### THE TASK:
The entries that follow are to be duplicated in full, character for character.

(Beginning of RECORDS SHOWN)

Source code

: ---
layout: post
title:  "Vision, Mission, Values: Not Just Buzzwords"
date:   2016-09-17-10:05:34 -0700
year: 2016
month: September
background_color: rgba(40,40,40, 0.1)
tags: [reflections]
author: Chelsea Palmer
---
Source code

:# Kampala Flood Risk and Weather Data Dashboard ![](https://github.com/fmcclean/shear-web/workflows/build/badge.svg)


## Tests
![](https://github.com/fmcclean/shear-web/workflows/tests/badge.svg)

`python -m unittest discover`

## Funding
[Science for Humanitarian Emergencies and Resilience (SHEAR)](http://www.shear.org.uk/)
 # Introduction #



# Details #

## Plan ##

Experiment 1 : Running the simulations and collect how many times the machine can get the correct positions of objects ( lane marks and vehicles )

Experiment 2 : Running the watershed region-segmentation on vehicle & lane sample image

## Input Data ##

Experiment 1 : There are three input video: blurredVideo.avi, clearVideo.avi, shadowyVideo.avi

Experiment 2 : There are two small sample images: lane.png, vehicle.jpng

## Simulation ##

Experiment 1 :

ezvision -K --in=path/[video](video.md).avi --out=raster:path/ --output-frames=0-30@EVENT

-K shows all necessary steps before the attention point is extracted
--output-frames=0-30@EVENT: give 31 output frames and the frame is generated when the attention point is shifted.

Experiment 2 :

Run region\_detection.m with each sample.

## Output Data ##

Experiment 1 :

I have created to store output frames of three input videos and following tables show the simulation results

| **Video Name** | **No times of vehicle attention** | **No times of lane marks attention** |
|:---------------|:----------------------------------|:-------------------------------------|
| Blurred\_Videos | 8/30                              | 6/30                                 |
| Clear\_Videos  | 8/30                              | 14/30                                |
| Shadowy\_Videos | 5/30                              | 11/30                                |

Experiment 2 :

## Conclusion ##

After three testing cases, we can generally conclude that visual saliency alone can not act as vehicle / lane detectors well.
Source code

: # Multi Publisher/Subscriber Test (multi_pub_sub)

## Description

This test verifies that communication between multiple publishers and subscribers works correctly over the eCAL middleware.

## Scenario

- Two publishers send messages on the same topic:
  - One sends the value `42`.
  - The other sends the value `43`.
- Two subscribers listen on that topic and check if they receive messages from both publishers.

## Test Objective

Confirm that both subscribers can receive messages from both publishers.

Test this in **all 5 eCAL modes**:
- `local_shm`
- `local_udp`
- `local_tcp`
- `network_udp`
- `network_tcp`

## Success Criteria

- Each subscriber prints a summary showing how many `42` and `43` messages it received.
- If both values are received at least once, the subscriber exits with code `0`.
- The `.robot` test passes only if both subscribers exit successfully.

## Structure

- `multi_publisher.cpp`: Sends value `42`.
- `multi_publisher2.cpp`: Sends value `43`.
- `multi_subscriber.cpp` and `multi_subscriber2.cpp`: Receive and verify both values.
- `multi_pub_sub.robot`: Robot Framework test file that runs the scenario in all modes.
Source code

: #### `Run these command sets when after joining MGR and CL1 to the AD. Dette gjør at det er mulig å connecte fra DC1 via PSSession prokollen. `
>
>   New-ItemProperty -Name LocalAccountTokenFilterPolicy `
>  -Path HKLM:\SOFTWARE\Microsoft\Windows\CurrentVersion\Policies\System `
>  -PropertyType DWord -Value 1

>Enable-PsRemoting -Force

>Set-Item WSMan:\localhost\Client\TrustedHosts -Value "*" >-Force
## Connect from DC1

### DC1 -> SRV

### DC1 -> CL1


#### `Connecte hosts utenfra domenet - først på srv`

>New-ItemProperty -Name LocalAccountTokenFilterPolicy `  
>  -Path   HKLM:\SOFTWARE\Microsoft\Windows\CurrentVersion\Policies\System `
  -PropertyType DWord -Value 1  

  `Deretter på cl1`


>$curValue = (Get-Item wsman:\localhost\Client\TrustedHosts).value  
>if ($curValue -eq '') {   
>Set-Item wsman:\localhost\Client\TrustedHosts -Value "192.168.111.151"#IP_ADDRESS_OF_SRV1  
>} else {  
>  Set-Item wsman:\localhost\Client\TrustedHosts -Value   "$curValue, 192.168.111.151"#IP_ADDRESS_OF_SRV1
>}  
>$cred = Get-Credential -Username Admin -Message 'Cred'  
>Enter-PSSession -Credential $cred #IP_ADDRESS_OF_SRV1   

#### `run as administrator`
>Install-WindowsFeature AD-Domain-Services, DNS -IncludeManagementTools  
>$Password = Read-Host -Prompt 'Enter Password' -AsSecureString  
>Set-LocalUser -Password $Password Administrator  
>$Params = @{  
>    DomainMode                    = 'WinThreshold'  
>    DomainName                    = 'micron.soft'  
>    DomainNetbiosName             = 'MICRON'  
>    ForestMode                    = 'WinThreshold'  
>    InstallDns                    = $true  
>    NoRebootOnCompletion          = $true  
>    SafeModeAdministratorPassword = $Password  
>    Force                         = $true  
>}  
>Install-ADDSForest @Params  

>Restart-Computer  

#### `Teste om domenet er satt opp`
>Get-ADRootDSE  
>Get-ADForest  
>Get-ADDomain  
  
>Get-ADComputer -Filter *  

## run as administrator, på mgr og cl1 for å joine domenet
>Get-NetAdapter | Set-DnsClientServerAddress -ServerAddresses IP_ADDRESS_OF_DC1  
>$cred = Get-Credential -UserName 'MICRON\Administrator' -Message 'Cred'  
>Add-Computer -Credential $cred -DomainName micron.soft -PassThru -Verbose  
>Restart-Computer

(End of RECORDS SHOWN)

### TASK RESPONSE:
Source code

: ---
layout: post
title:  "Vision, Mission, Values: Not Just Buzzwords"
date:   2016-09-17-10:05:34 -0700
year: 2016
month: September
background_color: rgba(40,40,40, 0.1)
tags: [reflections]
author: Chelsea Palmer
---
Source code

:# Kampala Flood Risk and Weather Data Dashboard ![](https://github.com/fmcclean/shear-web/workflows/build/badge.svg)


## Tests
![](https://github.com/fmcclean/shear-web/workflows/tests/badge.svg)

`python -m unittest discover`

## Funding
[Science for Humanitarian Emergencies and Resilience (SHEAR)](http://www.shear.org.uk/)
 # Introduction #



# Details #

## Plan ##

Experiment 1 : Running the simulations and collect how many times the machine can get the correct positions of objects ( lane marks and vehicles )

Experiment 2 : Running the watershed region-segmentation on vehicle & lane sample image

## Input Data ##

Experiment 1 : There are three input video: blurredVideo.avi, clearVideo.avi, shadowyVideo.avi

Experiment 2 : There are two small sample images: lane.png, vehicle.jpng

## Simulation ##

Experiment 1 :

ezvision -K --in=path/[video](video.md).avi --out=raster:path/ --output-frames=0-30@EVENT

-K shows all necessary steps before the attention point is extracted
--output-frames=0-30@EVENT: give 31 output frames and the frame is generated when the attention point is shifted.

Experiment 2 :

Run region\_detection.m with each sample.

## Output Data ##

Experiment 1 :

I have created to store output frames of three input videos and following tables show the simulation results

| **Video Name** | **No times of vehicle attention** | **No times of lane marks attention** |
|:---------------|:----------------------------------|:-------------------------------------|
| Blurred\_Videos | 8/30                              | 6/30                                 |
| Clear\_Videos  | 8/30                              | 14/30                                |
| Shadowy\_Videos | 5/30                              | 11/30                                |

Experiment 2 :

## Conclusion ##

After three testing cases, we can generally conclude that visual saliency alone can not act as vehicle / lane detectors well.
Source code

: # Multi Publisher/Subscriber Test (multi_pub_sub)

## Description

This test verifies that communication between multiple publishers and subscribers works correctly over the eCAL middleware.

## Scenario

- Two publishers send messages on the same topic:
  - One sends the value `42`.
  - The other sends the value `43`.
- Two subscribers listen on that topic and check if they receive messages from both publishers.

## Test Objective

Confirm that both subscribers can receive messages from both publishers.

Test this in **all 5 eCAL modes**:
- `local_shm`
- `local_udp`
- `local_tcp`
- `network_udp`
- `network_tcp`

## Success Criteria

- Each subscriber prints a summary showing how many `42` and `43` messages it received.
- If both values are received at least once, the subscriber exits with code `0`.
- The `.robot` test passes only if both subscribers exit successfully.

## Structure

- `multi_publisher.cpp`: Sends value `42`.
- `multi_publisher2.cpp`: Sends value `43`.
- `multi_subscriber.cpp` and `multi_subscriber2.cpp`: Receive and verify both values.
- `multi_pub_sub.robot`: Robot Framework test file that runs the scenario in all modes.
Source code

: #### `Run these command sets when after joining MGR and CL1 to the AD. Dette gjør at det er mulig å connecte fra DC1 via PSSession prokollen. `
>
>   New-ItemProperty -Name LocalAccountTokenFilterPolicy `
>  -Path HKLM:\SOFTWARE\Microsoft\Windows\CurrentVersion\Policies\System `
>  -PropertyType DWord -Value 1

>Enable-PsRemoting -Force

>Set-Item WSMan:\localhost\Client\TrustedHosts -Value "*" >-Force
## Connect from DC1

### DC1 -> SRV

### DC1 -> CL1


#### `Connecte hosts utenfra domenet - først på srv`

>New-ItemProperty -Name LocalAccountTokenFilterPolicy `  
>  -Path   HKLM:\SOFTWARE\Microsoft\Windows\CurrentVersion\Policies\System `
  -PropertyType DWord -Value 1  

  `Deretter på cl1`


>$curValue = (Get-Item wsman:\localhost\Client\TrustedHosts).value  
>if ($curValue -eq '') {   
>Set-Item wsman:\localhost\Client\TrustedHosts -Value "192.168.111.151"#IP_ADDRESS_OF_SRV1  
>} else {  
>  Set-Item wsman:\localhost\Client\TrustedHosts -Value   "$curValue, 192.168.111.151"#IP_ADDRESS_OF_SRV1
>}  
>$cred = Get-Credential -Username Admin -Message 'Cred'  
>Enter-PSSession -Credential $cred #IP_ADDRESS_OF_SRV1   

#### `run as administrator`
>Install-WindowsFeature AD-Domain-Services, DNS -IncludeManagementTools  
>$Password = Read-Host -Prompt 'Enter Password' -AsSecureString  
>Set-LocalUser -Password $Password Administrator  
>$Params = @{  
>    DomainMode                    = 'WinThreshold'  
>    DomainName                    = 'micron.soft'  
>    DomainNetbiosName             = 'MICRON'  
>    ForestMode                    = 'WinThreshold'  
>    InstallDns                    = $true  
>    NoRebootOnCompletion          = $true  
>    SafeModeAdministratorPassword = $Password  
>    Force                         = $true  
>}  
>Install-ADDSForest @Params  

>Restart-Computer  

#### `Teste om domenet er satt opp`
>Get-ADRootDSE  
>Get-ADForest  
>Get-ADDomain  
  
>Get-ADComputer -Filter *  

## run as administrator, på mgr og cl1 for å joine domenet
>Get-NetAdapter | Set-DnsClientServerAddress -ServerAddresses IP_ADDRESS_OF_DC1  
>$cred = Get-Credential -UserName 'MICRON\Administrator' -Message 'Cred'  
>Add-Computer -Credential $cred -DomainName micron.soft -PassThru -Verbose  
>Restart-Computer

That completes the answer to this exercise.